To THE RIGHT HONOURABLE ------
I fear your lordship in your wonted zeal for the interest of your country will think this paper very unseasonable; but I am very confident not more than one man in this kingdom will be of your lordship’s judgment.
[Footnote 1: The two following severe letters are directly addressed to Lord Chief Justice Whitshed, and were generally circulated. They probably underwent Swift’s correction, though they have too much of a legal cast to have been written by the Dean himself.... They were, perhaps, composed by Mr. Robert Lindsay, distinguished by Swift in his letter to Lord Midleton, as an eminent lawyer, as well as a man of virtue and learning, whose legal advice he used during the whole controversy. [S.]

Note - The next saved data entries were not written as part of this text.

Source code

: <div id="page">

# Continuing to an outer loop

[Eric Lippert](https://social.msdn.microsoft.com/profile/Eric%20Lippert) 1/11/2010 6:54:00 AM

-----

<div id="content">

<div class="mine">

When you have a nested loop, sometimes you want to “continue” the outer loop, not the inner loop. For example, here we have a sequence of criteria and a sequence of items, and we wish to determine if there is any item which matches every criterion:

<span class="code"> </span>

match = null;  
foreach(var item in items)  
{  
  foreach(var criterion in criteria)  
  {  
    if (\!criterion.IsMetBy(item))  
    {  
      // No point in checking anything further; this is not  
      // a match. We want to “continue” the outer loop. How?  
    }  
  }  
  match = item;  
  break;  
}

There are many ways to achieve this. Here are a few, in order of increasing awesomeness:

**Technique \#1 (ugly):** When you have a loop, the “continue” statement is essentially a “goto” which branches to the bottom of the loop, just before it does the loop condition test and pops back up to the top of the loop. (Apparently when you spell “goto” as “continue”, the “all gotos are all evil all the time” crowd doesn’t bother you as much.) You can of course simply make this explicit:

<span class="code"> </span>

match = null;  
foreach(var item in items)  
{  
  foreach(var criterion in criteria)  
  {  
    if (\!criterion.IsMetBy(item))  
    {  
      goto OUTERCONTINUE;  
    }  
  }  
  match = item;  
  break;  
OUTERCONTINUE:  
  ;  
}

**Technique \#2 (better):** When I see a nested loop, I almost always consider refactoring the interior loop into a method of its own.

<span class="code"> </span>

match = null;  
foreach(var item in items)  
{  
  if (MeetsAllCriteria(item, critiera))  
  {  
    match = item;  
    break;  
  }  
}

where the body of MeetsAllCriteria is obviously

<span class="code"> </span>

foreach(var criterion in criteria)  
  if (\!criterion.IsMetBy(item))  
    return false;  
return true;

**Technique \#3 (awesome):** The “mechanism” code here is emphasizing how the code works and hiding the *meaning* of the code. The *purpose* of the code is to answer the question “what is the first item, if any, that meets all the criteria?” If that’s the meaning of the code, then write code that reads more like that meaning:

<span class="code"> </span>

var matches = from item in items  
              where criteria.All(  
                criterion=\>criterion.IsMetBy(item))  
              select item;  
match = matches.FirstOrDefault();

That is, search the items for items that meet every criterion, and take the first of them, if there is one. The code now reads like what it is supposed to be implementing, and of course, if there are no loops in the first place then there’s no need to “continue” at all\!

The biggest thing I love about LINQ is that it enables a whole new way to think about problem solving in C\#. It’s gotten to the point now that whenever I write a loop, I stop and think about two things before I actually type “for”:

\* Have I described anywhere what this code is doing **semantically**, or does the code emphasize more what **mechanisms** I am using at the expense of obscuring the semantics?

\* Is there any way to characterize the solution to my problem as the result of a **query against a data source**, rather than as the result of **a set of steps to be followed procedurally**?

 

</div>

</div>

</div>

The present letters are taken from copies of the original broadsides in the South Kensington collection. [T.S.]]
In matters of law your opinion has from our first acquaintance entirely guided me, and the things you have assured me I might depend upon as law, have few of them escaped my memory, though I have had but little conversation with you since you first appeared in Parliament and moved the House to resolve, That it is the indispensable duty of the judges of this kingdom to go through their circuits; nor have I had any since you fell sick and was made solicitor-general.
I have often heard your lordship affirm, and therefore I do affirm it, That the great ends for which grand juries were instituted, were the support of the government, the safety of every man’s life and fortune, it being necessary some should be trusted to inquire after all disturbers of the peace, that they might be prosecuted and brought to condign punishment; and it is no less needful for every man’s quiet and safety, that the trust of such inquisitions should be put into the hands of persons of understanding and integrity, that will suffer no man to be falsely accused or defamed; nor the lives of any to be put in jeopardy, by the malicious conspiracies of great or small, or the perjuries of any profligate wretches.
So material a part of our constitution are grand juries, so much does the security of every subject depend upon them, that though anciently the sheriff was by express law, chosen annually by the people of the county, and trusted with the power of the county, yet the law left not the election of grand juries to the will of the sheriff, but has described their qualifications, which if they have, and the sheriff return them, no man, nay no judge, can object to their being sworn, much less may they to their serving when sworn: And to prevent the discretionary power (a new-fashioned term) of these judges over juries, you used to say was made the statute of the 11th of Hen. 4.
Pardon me my lord if I venture to affirm, That a dissolving power is a breach of that law, or at least an evasion, as every citizen in Dublin in Sir Constantine Phipps’s time perfectly understood, that disapproving the aldermen lawfully returned to the Privy-council was in effect assuming the power of choosing and returning——But your lordship and I know dissolving and disapproving are different terms.